Karol Wojtyła, d’abord comme Évêque Auxiliaire puis comme Archevêque de Cracovie,
a participé au Concile Vatican II et il savait bien que consacrer à Marie le dernier
chapitre du Document sur l’Église signifiait placer la Mère du Rédempteur comme image
et modèle de sainteté pour chaque chrétien et pour l’Église entière. Cette vision
théologique est celle que le bienheureux Jean-Paul II a découverte quand il était
jeune et qu’il a ensuite conservée et approfondie toute sa vie. C’est une vision qui
est synthétisée dans l’icône biblique du Christ sur la croix ayant auprès de lui Marie,
sa mère. Icône qui se trouve dans l’Évangile de Jean (19, 25-27) et qui est résumée
dans les armoiries épiscopales puis papales de Karol Wojtyła : une croix d’or, un
« M » en bas à droite, et la devise « Totus tuus », qui correspond à la célèbre expression
de saint Louis Marie Grignion de Montfort, en laquelle Karol Wojtyła a trouvé un principe
fondamental pour sa vie : « Totus tuus ego sum et omnia mea tua sunt. Accipio Te in
mea omnia. Praebe mihi cor tuum, Maria – Je suis tout à toi et tout ce que j’ai est
à toi. Sois mon guide en tout. Donnes-moi ton cœur, O Marie » (Traité de la vraie
dévotion à Marie, nn. 233 et 266).
Dans son Testament, le nouveau bienheureux
écrivait : « Lorsque, le jour du 16 octobre 1978, le conclave des Cardinaux choisit
Jean-Paul II, le Primat de la Pologne, le Card. Stefan Wyszyński, me dit : "Le devoir
du nouveau Pape sera d’introduire l’Église dans le Troisième Millénaire". Et il ajoutait
: « Je désire encore une fois exprimer ma gratitude à l’Esprit Saint pour le grand
don du Concile Vatican II, envers lequel je me sens débiteur avec l’Église tout entière
– et surtout avec l’épiscopat tout entier –. Je suis convaincu qu’il sera encore donné
aux nouvelles générations de puiser pendant longtemps aux richesses que ce Concile
du XXème siècle nous a offertes. En tant qu’évêque qui a participé à l’événement
conciliaire du premier au dernier jour, je désire confier ce grand patrimoine à tous
ceux qui sont et qui seront appelés à le réaliser à l’avenir. Pour ma part, je rends
grâce au Pasteur éternel qui m’a permis de servir cette très grande cause au cours
de toutes les années de mon pontificat ». Et quelle est cette « cause » ? Celle-là
même que Jean-Paul II a formulée au cours de sa première Messe solennelle sur la place
Saint-Pierre, par ces paroles mémorables : « N’ayez pas peur ! Ouvrez, ouvrez toutes
grandes les portes au Christ ! ». Ce que le Pape nouvellement élu demandait à tous,
il l’a fait lui-même le premier : il a ouvert au Christ la société, la culture, les
systèmes politiques et économiques, en inversant avec une force de géant – force qui
lui venait de Dieu – une tendance qui pouvait sembler irréversible. Par son témoignage
de foi, d’amour et de courage apostolique, accompagné d’une grande charge humaine,
ce fils exemplaire de la nation polonaise a aidé les chrétiens du monde entier à ne
pas avoir peur de se dire chrétiens, d’appartenir à l’Église, de parler de l’Évangile.

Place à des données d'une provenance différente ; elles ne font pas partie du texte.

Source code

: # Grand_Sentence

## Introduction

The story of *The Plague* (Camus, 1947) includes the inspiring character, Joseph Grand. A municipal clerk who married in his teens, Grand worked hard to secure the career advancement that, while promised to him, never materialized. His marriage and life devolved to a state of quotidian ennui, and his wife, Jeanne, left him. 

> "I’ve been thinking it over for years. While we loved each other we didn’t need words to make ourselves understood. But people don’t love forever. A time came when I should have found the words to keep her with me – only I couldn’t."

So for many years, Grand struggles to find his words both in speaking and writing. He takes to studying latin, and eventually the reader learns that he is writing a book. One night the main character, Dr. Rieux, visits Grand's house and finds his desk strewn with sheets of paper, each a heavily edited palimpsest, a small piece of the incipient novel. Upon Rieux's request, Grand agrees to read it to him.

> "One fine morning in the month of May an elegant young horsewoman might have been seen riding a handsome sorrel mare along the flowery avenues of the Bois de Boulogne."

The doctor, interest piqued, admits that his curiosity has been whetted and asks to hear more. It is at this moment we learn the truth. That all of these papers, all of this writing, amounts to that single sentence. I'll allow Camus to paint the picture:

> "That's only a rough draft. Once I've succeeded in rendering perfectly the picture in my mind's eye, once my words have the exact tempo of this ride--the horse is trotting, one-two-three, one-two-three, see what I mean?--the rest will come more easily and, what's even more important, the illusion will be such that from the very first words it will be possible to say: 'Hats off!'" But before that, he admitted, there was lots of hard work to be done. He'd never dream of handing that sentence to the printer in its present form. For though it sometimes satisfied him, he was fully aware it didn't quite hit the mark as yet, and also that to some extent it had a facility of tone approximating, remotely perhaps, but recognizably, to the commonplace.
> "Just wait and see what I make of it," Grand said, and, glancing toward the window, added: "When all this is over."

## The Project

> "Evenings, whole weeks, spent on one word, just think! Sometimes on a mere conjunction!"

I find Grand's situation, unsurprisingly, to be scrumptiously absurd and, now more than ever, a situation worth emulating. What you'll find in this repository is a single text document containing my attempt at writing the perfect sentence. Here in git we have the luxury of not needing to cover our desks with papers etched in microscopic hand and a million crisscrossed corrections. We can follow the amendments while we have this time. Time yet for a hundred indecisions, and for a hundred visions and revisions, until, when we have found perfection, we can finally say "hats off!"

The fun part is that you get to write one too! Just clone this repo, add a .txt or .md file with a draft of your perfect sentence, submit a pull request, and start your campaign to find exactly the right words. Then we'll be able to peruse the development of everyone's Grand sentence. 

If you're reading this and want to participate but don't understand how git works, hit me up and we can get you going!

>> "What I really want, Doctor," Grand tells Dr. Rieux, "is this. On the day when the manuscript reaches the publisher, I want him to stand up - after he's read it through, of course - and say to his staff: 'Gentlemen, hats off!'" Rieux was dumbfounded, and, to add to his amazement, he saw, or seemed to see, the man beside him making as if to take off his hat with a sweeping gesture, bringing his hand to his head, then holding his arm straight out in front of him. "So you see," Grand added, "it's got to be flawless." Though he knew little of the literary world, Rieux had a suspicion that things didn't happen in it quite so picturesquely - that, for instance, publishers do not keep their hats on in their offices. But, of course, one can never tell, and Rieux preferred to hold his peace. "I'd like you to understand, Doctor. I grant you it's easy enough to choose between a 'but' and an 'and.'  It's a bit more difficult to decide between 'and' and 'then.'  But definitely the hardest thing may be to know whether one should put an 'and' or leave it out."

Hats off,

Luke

En un mot : il nous a aidés à ne pas avoir peur de la vérité, car la vérité est garantie
de la liberté. De façon plus synthétique encore : il nous a redonné la force de croire
au Christ, car le Christ est Redemptor hominis, le Rédempteur de l’homme : thème de
sa première Encyclique et fil conducteur de toutes les autres.
Karol Wojtyła
est monté sur le siège de Pierre, apportant avec lui sa profonde réflexion sur la
confrontation, centrée sur l’homme, entre le marxisme et le christianisme. Son message
a été celui-ci : l’homme est le chemin de l’Église, et Christ est le chemin de l’homme.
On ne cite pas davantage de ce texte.